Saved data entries
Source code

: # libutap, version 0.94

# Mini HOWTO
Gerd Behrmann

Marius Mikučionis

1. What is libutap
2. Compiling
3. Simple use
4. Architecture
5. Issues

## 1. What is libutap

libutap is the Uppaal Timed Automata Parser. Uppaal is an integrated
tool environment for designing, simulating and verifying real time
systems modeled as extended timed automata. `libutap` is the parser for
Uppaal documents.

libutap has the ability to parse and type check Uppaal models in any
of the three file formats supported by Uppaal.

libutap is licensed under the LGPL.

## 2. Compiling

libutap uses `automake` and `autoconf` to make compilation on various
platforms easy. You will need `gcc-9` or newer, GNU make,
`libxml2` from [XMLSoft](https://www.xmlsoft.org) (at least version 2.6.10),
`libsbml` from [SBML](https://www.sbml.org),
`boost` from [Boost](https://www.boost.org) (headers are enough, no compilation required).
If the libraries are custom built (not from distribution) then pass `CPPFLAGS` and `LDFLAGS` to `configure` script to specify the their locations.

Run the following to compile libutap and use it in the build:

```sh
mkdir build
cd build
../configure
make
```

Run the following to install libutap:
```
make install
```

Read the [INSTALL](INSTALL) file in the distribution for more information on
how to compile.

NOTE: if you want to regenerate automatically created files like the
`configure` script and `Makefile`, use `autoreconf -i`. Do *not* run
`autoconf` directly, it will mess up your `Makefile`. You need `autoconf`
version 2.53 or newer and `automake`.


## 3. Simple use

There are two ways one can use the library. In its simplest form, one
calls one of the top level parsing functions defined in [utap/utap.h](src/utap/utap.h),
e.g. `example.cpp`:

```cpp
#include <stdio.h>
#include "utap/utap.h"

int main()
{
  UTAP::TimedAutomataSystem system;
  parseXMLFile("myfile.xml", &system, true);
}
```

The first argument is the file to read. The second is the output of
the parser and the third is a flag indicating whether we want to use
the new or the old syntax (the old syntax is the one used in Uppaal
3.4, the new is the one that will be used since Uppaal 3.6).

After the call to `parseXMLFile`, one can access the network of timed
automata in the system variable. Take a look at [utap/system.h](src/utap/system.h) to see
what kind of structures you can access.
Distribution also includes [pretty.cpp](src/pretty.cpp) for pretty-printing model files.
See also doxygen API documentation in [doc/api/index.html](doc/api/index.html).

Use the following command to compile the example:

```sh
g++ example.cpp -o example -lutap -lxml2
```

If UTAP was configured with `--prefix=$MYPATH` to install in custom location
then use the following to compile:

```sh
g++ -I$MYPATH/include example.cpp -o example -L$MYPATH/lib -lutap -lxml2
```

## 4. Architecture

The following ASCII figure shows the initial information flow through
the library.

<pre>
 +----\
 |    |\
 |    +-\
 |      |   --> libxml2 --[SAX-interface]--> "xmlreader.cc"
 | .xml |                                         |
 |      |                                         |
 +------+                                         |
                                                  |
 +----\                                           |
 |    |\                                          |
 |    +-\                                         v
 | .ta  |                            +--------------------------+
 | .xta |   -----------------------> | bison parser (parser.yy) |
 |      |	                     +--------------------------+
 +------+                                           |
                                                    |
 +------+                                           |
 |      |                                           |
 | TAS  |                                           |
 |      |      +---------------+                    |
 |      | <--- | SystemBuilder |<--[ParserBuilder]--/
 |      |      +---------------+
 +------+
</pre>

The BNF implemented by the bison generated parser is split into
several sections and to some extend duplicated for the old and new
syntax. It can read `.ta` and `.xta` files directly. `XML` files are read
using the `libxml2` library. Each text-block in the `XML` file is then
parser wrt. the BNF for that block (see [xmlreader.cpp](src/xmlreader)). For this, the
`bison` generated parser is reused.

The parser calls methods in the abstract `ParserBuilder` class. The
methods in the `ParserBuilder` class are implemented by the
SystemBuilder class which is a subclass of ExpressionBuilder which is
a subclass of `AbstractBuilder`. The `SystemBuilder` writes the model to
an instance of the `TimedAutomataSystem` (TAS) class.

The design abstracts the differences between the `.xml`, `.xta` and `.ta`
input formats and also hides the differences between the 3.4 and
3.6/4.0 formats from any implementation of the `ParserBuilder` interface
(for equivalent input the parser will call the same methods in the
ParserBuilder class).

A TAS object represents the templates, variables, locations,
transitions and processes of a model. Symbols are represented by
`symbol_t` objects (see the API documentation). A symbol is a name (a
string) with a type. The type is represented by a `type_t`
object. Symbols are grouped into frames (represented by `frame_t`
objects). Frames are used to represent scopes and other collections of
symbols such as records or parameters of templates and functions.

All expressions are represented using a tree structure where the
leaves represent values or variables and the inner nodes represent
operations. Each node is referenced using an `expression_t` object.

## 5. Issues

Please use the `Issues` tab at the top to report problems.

Task instructions: Report every line of the entries that carries the word "input".

Written answer:
input formats and also hides the differences between the 3.4 and
(for equivalent input the parser will call the same methods in the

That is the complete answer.